* **MATERIAL PROVIDED**
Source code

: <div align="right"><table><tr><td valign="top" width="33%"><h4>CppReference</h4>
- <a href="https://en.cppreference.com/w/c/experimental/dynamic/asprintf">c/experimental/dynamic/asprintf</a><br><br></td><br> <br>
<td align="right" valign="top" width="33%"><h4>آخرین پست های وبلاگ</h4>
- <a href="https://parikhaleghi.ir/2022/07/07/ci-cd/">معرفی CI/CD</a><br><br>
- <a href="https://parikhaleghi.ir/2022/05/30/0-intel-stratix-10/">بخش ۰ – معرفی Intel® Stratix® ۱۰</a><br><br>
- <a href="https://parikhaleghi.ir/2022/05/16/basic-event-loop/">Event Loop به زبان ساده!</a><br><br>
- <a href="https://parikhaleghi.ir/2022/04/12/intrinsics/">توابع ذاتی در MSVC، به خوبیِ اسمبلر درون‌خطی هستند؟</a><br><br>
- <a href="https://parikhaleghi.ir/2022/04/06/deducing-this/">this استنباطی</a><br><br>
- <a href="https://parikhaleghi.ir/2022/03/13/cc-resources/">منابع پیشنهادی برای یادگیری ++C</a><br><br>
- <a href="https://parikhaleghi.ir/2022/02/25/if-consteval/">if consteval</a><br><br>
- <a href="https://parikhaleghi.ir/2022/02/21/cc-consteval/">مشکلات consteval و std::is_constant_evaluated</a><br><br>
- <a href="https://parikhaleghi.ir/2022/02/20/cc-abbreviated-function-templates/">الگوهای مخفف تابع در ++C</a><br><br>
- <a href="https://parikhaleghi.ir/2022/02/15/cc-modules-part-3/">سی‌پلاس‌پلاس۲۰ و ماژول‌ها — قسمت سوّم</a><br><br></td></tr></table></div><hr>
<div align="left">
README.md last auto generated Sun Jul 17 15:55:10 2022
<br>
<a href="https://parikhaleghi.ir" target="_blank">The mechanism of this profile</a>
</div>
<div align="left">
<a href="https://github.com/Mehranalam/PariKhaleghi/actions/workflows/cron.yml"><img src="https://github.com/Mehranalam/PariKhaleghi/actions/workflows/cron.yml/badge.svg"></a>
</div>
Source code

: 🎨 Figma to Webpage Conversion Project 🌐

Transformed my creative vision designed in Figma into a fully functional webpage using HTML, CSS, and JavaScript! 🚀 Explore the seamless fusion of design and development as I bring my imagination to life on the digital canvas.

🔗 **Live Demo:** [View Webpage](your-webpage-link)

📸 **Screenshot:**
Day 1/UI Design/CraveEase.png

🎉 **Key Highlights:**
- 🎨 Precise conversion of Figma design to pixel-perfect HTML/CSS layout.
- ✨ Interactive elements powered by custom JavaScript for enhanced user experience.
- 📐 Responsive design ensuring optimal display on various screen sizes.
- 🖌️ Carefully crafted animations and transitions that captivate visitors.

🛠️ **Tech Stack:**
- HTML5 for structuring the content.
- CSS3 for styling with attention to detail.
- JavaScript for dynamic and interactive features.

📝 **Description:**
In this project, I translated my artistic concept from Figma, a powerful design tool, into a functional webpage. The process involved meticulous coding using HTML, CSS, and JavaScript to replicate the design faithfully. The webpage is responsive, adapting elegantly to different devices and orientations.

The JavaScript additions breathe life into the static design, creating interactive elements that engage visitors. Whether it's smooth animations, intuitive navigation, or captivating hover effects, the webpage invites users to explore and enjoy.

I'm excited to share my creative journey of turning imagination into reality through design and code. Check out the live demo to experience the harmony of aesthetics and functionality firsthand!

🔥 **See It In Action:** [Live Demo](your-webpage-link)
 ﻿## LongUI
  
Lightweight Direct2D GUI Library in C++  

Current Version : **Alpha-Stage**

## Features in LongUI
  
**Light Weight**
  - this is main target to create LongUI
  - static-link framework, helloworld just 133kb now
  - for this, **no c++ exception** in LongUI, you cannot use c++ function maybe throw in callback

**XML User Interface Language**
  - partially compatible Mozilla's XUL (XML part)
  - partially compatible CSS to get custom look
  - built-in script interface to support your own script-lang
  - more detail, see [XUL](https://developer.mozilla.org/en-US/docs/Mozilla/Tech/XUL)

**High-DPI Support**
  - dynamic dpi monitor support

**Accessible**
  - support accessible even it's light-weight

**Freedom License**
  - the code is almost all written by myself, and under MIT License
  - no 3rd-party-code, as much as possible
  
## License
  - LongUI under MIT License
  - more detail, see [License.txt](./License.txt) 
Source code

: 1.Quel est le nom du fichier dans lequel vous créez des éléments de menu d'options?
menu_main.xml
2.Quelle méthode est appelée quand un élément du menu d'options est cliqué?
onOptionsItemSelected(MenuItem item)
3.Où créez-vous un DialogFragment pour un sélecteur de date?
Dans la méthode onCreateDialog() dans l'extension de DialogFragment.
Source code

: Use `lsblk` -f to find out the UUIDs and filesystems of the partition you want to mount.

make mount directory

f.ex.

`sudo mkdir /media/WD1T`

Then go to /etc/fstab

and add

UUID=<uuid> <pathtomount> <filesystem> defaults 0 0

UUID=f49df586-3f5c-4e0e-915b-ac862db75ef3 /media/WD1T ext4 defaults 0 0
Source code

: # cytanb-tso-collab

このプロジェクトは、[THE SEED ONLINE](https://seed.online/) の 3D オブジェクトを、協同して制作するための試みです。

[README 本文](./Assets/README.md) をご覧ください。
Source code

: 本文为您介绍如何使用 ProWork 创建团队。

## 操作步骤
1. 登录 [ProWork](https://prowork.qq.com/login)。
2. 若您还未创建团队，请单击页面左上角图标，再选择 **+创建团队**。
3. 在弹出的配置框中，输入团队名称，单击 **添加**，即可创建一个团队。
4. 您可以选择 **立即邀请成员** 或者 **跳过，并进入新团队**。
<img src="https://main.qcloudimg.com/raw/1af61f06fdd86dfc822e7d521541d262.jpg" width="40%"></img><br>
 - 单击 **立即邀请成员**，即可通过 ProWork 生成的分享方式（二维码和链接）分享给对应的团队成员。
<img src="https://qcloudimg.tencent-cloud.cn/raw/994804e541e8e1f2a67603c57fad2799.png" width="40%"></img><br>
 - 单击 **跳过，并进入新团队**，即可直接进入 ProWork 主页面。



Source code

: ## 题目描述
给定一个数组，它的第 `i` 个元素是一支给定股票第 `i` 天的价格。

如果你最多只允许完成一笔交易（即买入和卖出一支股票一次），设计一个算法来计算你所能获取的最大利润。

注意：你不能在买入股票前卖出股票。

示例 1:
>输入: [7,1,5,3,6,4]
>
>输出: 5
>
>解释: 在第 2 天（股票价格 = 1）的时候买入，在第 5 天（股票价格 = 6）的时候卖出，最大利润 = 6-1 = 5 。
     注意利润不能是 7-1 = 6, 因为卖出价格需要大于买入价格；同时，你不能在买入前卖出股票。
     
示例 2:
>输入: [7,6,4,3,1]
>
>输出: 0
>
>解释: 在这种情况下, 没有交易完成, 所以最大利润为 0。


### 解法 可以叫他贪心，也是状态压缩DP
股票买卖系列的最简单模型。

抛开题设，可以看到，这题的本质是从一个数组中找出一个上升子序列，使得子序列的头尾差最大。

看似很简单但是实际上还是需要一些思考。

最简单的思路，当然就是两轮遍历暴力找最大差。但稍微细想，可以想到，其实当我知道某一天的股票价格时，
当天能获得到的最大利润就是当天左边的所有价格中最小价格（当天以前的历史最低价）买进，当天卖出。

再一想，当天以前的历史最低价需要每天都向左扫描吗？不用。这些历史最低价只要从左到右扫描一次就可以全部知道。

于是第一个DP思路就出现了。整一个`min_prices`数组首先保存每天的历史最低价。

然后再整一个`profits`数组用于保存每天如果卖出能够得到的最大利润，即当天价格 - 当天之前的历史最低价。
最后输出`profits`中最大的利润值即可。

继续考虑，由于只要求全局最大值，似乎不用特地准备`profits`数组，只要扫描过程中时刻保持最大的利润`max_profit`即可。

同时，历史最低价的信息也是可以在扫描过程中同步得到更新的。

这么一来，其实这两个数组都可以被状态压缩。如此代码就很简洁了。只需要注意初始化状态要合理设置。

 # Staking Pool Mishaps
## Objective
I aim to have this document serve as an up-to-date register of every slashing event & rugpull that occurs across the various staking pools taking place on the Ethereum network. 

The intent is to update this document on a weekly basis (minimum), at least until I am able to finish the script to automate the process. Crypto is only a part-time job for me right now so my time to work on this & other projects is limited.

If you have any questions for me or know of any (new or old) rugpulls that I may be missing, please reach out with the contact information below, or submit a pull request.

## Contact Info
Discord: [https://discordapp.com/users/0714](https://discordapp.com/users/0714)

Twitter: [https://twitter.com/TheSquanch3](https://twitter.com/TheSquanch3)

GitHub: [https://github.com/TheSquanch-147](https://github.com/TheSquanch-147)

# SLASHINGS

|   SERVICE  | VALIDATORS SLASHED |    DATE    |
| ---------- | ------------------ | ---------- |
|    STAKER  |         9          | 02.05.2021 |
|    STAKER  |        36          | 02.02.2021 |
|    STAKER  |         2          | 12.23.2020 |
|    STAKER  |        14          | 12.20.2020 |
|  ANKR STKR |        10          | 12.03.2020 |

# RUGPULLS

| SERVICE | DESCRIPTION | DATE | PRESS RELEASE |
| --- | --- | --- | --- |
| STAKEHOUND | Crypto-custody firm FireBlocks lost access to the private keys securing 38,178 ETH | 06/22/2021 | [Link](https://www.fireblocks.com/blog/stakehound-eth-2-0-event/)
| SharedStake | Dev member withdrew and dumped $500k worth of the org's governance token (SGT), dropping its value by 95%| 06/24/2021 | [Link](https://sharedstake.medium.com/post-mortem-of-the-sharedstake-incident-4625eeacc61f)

* **WHAT YOU ARE ASKED TO DO**
What is the number of lines in the records that contain the word "into"? Answer with the number and nothing else.

* **EXPECTED ANSWER**
4